The closest that the old Real Estate Condition Report came to this question was Property Condition Statement C.26, which read as follows: "I am aware of subdivision homeowners' associations, common areas co-owned with others, zoning violations or nonconforming uses, rights-of-way, easements, or another use of a part of the property by nonowners, other than recorded utility easements." A seller who was aware of restrictive covenants in his subdivision could honestly answer this statement "No" as long as his subdivision did not have an actual homeowners association.
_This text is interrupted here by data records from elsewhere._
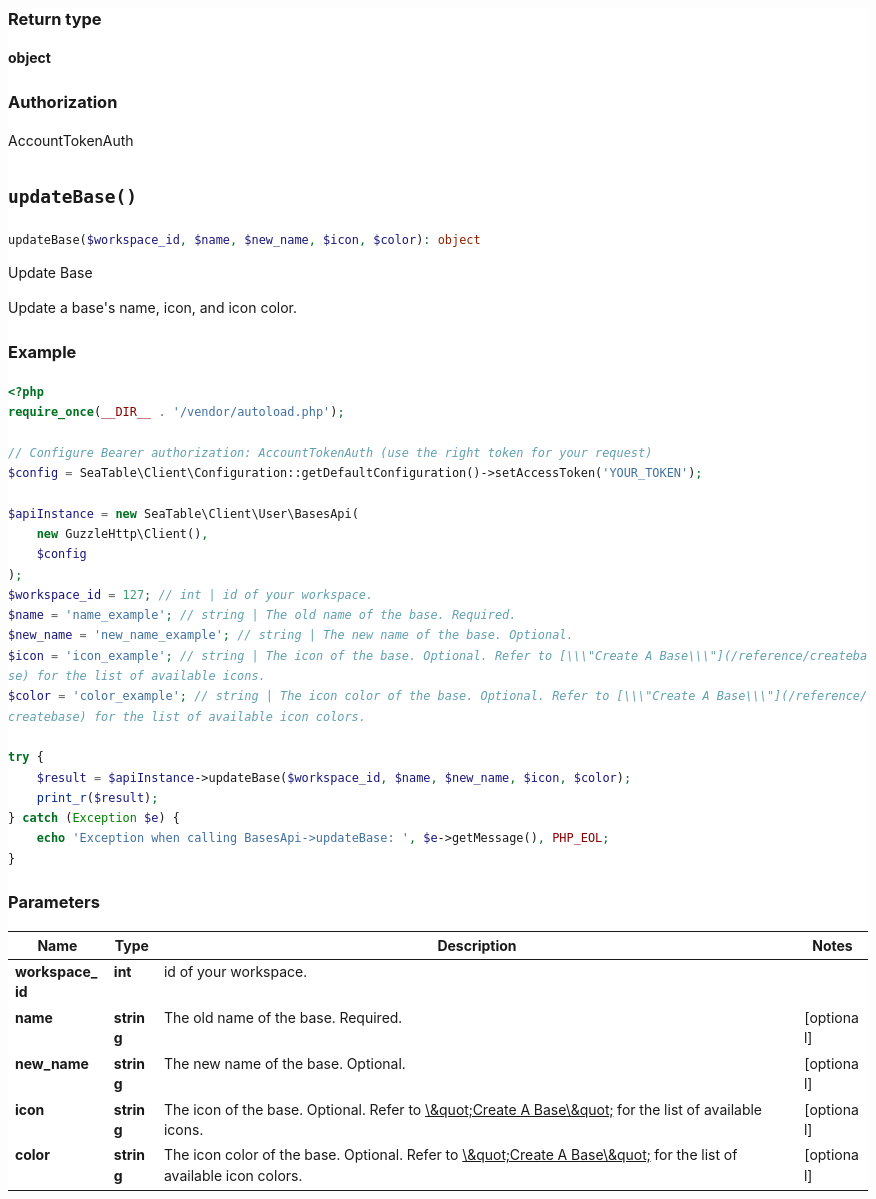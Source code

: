 ### Return type

**object**

### Authorization

AccountTokenAuth




## `updateBase()`

```php
updateBase($workspace_id, $name, $new_name, $icon, $color): object
```

Update Base

Update a base's name, icon, and icon color.

### Example

```php
<?php
require_once(__DIR__ . '/vendor/autoload.php');

// Configure Bearer authorization: AccountTokenAuth (use the right token for your request)
$config = SeaTable\Client\Configuration::getDefaultConfiguration()->setAccessToken('YOUR_TOKEN');

$apiInstance = new SeaTable\Client\User\BasesApi(
    new GuzzleHttp\Client(),
    $config
);
$workspace_id = 127; // int | id of your workspace.
$name = 'name_example'; // string | The old name of the base. Required.
$new_name = 'new_name_example'; // string | The new name of the base. Optional.
$icon = 'icon_example'; // string | The icon of the base. Optional. Refer to [\\\"Create A Base\\\"](/reference/createbase) for the list of available icons.
$color = 'color_example'; // string | The icon color of the base. Optional. Refer to [\\\"Create A Base\\\"](/reference/createbase) for the list of available icon colors.

try {
    $result = $apiInstance->updateBase($workspace_id, $name, $new_name, $icon, $color);
    print_r($result);
} catch (Exception $e) {
    echo 'Exception when calling BasesApi->updateBase: ', $e->getMessage(), PHP_EOL;
}
```

### Parameters

| Name | Type | Description  | Notes |
| ------------- | ------------- | ------------- | ------------- |
| **workspace_id** | **int**| id of your workspace. | |
| **name** | **string**| The old name of the base. Required. | [optional] |
| **new_name** | **string**| The new name of the base. Optional. | [optional] |
| **icon** | **string**| The icon of the base. Optional. Refer to [\\\&quot;Create A Base\\\&quot;](/reference/createbase) for the list of available icons. | [optional] |
| **color** | **string**| The icon color of the base. Optional. Refer to [\\\&quot;Create A Base\\\&quot;](/reference/createbase) for the list of available icon colors. | [optional] |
Contrary to what is popular belief in some quarters, restrictive covenants are enforceable even without a homeowners' association. Some of these restrictive covenants are written so that any neighborhood bully can sue his neighbor for enjoying an above-ground pool or installing a vinyl fence on his property. Even worse, some of these restrictive covenants are written so that the neighborhood fascist can seek payment of his attorneys' fees from the poor neighbor that he is suing for having the wrong politician's campaign sign on his lawn or leaving Christmas lights up past New Years Day on his home.
In my opinion, the existence of restrictive covenants in a subdivision is far more worthy of disclosure to buyers than the existence of a homeowners' association. While homeowners' associations may sue homeowners, they are at least theoretically controlled by the board member election process, Robert's Rules of Order, and group dynamics. The restrictive covenants themselves are the potentially adverse condition affecting the property, regardless of whether they are enforceable by a homeowners' association or by any of your crazy neighbors.